-- Task goal --
In the entries below, spot each line with the word "restricted" and copy it.

-- Input data --
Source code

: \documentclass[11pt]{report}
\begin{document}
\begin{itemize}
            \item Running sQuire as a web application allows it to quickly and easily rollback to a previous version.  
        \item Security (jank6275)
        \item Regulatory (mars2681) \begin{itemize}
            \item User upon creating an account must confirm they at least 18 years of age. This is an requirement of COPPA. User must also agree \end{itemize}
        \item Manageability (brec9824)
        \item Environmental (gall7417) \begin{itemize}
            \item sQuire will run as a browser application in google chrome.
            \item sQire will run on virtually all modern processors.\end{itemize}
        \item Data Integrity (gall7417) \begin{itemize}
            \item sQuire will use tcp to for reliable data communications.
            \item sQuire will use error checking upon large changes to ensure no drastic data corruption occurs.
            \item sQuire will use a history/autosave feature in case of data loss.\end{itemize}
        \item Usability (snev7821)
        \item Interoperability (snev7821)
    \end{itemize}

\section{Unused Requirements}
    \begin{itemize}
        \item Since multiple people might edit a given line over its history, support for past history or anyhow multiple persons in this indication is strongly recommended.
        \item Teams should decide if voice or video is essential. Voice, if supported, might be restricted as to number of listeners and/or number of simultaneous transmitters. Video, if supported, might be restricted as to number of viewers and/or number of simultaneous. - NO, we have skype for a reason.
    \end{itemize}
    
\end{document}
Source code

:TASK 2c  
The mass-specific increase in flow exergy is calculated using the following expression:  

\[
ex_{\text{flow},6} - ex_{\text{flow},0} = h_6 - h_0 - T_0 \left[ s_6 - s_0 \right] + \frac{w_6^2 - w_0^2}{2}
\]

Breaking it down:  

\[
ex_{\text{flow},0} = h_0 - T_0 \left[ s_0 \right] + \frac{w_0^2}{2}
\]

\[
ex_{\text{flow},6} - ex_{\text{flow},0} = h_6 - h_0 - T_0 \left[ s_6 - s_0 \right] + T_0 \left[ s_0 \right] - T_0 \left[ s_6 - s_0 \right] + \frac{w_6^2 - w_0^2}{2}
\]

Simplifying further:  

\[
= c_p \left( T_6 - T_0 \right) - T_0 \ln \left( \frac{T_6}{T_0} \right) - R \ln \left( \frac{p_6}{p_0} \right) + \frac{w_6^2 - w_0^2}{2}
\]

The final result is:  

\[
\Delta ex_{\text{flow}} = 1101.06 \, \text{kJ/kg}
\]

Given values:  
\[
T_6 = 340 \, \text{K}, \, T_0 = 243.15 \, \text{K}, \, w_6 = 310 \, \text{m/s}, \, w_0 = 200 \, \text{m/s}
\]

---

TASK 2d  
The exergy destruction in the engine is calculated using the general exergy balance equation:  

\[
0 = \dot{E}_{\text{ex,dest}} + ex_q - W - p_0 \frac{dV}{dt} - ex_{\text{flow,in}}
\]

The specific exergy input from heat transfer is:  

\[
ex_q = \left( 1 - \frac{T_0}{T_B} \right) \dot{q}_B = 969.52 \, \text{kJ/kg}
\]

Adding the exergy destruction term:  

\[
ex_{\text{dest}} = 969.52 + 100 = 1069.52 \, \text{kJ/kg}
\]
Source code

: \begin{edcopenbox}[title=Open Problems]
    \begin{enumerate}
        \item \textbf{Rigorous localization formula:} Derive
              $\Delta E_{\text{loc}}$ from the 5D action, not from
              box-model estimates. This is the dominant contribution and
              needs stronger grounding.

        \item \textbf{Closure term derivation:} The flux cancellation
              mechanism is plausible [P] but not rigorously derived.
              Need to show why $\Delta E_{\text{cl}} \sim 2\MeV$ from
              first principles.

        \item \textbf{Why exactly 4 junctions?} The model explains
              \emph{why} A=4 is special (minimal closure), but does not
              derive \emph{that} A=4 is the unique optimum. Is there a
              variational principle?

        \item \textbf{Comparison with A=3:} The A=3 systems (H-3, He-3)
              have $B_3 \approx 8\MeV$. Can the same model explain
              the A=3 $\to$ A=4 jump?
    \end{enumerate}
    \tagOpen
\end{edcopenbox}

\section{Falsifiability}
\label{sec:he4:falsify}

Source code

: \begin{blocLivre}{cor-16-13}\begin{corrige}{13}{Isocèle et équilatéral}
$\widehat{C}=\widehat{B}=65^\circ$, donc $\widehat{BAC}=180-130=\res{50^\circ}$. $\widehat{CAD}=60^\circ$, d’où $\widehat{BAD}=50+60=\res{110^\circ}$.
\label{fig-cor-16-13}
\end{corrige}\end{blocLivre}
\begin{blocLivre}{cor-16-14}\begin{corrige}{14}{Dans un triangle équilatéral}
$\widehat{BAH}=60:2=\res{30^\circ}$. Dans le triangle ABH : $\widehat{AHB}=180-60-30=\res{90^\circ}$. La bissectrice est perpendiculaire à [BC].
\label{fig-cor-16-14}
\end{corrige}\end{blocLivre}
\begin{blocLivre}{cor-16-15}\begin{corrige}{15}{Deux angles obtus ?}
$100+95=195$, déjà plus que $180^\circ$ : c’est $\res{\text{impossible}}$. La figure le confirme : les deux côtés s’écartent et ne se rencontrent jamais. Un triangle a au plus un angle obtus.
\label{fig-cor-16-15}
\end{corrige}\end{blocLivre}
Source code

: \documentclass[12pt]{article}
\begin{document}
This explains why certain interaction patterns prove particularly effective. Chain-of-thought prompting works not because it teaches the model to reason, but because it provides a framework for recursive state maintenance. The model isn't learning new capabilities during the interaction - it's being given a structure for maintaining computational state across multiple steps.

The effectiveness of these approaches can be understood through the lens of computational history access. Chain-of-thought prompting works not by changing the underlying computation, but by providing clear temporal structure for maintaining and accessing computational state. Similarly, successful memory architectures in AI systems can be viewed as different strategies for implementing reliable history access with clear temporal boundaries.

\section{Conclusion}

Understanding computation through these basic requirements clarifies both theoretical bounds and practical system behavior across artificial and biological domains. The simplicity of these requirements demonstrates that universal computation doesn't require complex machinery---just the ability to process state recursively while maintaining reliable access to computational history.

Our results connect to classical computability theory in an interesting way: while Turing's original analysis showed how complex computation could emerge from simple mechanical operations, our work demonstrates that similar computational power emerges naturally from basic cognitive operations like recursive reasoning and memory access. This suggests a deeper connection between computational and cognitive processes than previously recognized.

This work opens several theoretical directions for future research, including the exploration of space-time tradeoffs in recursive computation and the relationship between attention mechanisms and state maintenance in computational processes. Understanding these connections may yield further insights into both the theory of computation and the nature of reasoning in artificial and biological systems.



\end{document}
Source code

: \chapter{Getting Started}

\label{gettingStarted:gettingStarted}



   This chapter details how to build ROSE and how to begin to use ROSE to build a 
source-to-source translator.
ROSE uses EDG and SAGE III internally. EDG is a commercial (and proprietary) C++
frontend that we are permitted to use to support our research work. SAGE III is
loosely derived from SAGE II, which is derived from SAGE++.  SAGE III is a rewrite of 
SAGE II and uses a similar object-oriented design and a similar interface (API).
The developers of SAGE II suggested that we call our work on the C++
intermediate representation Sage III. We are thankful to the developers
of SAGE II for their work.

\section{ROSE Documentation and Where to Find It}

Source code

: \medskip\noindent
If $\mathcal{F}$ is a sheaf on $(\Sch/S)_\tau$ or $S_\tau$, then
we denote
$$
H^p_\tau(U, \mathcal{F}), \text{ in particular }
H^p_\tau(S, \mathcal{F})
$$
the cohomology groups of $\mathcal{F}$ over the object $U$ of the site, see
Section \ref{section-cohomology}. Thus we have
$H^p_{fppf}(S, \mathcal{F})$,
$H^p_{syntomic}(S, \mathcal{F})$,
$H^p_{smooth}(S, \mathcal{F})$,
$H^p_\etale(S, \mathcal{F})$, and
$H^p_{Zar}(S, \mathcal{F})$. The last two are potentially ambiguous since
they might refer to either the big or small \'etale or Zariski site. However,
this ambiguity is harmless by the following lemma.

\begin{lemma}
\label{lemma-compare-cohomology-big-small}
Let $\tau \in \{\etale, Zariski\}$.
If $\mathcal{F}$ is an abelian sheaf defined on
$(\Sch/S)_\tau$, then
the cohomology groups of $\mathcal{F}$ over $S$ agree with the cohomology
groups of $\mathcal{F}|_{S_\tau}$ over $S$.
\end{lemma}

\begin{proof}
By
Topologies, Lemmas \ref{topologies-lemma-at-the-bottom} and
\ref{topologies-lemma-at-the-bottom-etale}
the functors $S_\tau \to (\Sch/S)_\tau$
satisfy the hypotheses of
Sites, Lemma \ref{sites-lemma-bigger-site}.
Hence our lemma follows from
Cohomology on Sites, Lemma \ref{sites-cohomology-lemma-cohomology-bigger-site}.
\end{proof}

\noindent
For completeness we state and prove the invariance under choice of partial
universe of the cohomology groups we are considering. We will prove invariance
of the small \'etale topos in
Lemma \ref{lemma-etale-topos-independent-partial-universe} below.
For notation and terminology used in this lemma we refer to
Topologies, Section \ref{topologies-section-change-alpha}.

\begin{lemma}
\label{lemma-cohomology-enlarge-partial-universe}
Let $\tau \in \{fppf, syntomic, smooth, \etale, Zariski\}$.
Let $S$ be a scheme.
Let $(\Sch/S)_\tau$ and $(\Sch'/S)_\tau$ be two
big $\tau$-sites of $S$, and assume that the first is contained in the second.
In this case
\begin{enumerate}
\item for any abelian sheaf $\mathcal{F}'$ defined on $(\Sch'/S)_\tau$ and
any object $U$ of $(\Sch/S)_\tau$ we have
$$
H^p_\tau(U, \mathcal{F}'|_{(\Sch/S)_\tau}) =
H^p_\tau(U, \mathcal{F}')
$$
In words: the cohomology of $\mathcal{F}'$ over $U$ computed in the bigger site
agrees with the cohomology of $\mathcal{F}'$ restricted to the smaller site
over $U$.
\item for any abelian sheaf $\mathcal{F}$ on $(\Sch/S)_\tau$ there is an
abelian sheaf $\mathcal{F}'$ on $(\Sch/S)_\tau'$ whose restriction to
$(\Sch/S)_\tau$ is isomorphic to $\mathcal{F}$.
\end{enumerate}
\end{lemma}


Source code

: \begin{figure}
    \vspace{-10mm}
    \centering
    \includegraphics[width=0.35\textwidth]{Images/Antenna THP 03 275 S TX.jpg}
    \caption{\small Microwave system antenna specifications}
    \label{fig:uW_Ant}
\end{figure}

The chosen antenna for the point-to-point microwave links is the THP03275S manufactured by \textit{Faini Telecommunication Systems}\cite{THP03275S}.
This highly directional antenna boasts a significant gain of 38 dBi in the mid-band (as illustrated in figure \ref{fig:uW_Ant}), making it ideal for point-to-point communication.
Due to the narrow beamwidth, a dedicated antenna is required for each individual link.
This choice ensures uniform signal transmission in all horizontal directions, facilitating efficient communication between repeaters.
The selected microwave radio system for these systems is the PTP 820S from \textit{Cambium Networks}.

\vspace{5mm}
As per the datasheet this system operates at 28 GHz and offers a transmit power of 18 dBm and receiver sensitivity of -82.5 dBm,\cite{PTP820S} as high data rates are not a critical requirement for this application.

-- Exercise output --
        \item Teams should decide if voice or video is essential. Voice, if supported, might be restricted as to number of listeners and/or number of simultaneous transmitters. Video, if supported, might be restricted as to number of viewers and/or number of simultaneous. - NO, we have skype for a reason.
agrees with the cohomology of $\mathcal{F}'$ restricted to the smaller site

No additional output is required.